## EXTRACTED RECORDS
####################

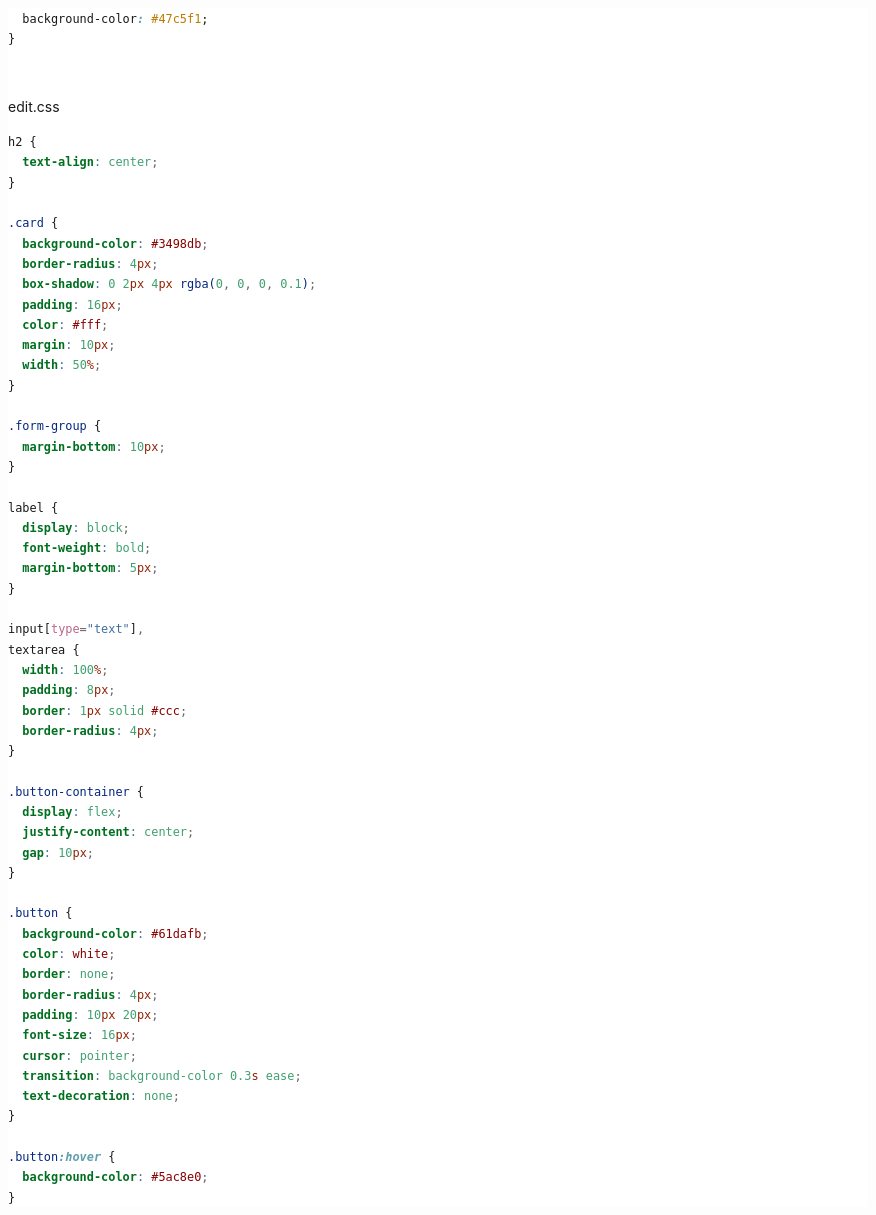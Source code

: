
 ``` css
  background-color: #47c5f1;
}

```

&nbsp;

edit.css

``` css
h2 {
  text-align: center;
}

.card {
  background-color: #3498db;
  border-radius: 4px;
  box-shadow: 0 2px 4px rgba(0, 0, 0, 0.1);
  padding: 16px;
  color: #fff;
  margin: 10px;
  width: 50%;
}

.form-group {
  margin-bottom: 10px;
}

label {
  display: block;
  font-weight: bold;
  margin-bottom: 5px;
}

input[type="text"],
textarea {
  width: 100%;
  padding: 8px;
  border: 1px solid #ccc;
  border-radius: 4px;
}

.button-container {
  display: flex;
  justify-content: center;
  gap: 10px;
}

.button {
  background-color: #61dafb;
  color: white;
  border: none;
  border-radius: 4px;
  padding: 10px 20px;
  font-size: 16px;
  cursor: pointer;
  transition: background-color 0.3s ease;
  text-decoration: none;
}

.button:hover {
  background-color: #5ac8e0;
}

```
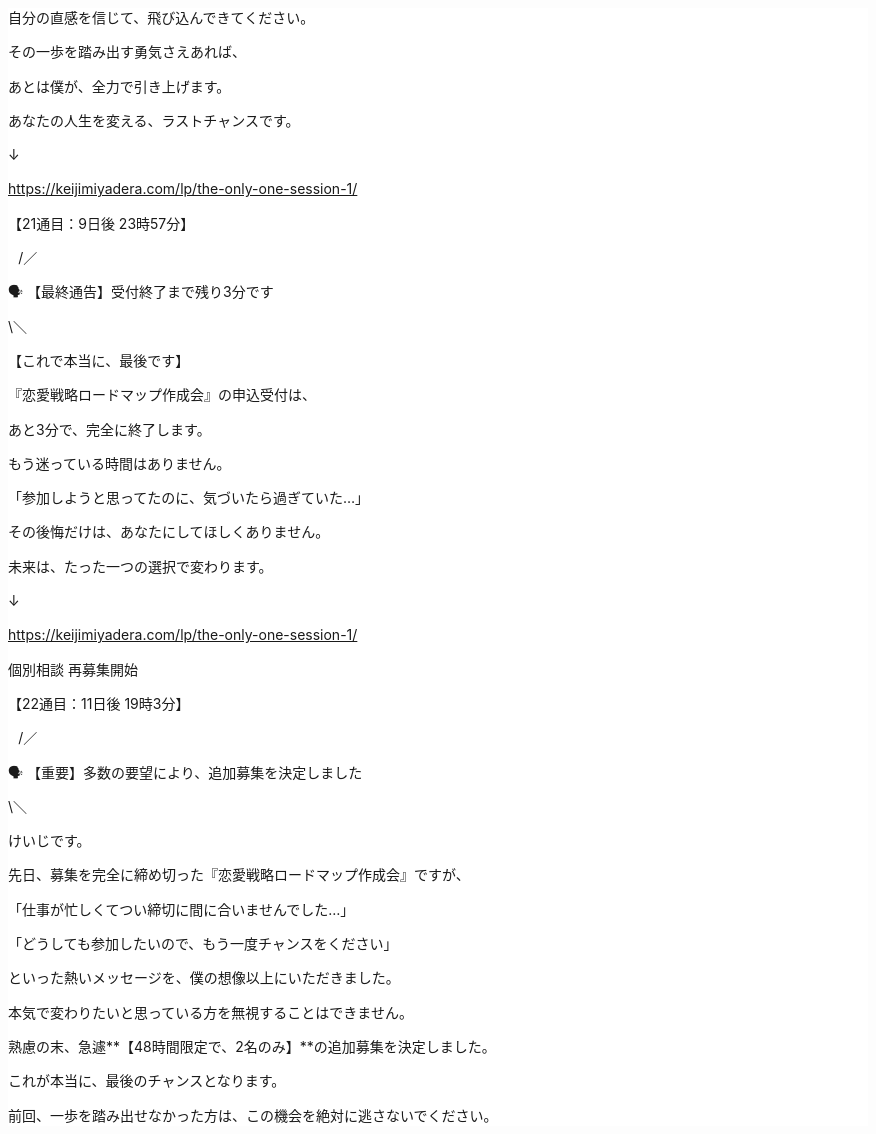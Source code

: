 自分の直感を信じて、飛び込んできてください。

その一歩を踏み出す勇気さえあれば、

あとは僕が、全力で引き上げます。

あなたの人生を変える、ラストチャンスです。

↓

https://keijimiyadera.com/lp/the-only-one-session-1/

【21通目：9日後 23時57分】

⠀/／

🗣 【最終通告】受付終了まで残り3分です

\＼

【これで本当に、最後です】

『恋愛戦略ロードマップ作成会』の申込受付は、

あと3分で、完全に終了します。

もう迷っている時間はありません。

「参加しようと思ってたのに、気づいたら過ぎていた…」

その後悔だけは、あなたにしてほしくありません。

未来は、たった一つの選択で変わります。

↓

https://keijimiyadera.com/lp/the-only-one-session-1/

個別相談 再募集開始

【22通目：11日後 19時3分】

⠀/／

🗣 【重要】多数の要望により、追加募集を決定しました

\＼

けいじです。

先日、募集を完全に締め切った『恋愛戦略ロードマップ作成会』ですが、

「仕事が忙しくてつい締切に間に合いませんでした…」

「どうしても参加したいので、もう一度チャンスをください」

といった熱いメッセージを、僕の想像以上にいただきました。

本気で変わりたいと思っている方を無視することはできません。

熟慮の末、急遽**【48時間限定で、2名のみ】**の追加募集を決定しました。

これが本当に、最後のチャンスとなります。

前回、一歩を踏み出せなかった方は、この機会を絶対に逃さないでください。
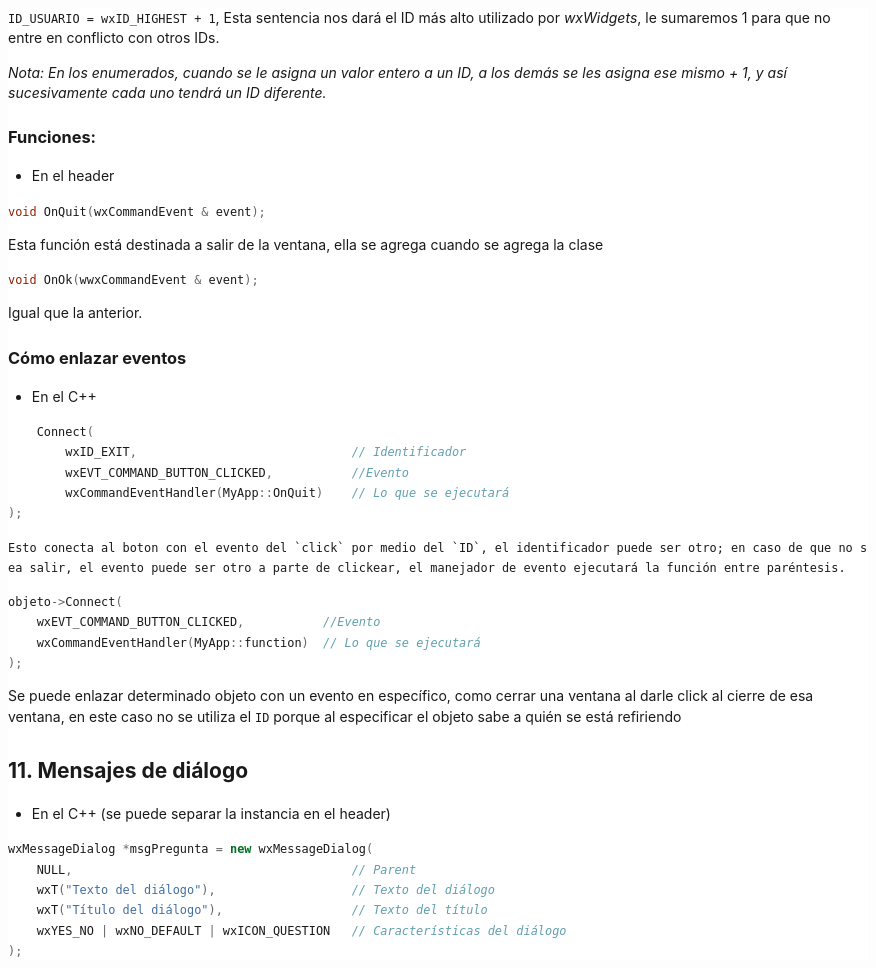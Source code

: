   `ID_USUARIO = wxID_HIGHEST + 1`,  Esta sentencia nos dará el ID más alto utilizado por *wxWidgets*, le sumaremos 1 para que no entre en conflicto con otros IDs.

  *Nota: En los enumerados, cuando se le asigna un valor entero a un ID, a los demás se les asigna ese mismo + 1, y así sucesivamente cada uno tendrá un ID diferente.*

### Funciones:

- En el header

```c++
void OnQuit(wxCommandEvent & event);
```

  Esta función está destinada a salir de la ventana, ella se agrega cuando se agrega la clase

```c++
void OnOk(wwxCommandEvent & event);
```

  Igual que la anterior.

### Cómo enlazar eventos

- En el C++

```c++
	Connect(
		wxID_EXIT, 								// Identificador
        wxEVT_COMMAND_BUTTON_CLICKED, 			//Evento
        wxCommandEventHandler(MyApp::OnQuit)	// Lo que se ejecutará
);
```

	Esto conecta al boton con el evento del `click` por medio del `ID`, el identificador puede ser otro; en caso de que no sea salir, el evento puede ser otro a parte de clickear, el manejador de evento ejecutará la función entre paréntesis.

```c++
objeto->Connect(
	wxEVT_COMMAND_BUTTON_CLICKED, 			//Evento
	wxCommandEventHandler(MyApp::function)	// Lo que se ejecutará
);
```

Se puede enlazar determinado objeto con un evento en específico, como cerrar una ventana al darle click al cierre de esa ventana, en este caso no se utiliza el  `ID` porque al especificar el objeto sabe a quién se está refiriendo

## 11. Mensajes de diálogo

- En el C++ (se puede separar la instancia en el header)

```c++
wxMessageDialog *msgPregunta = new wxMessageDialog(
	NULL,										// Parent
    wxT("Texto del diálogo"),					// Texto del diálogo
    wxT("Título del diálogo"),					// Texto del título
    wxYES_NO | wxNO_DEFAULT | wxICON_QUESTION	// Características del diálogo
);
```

####################

## WHAT THE TASK REQUIRES
Take every line above that includes the string "background" and return it.

## ANSWER SECTION
  background-color: #47c5f1;
  background-color: #3498db;
  background-color: #61dafb;
  transition: background-color 0.3s ease;
  background-color: #5ac8e0;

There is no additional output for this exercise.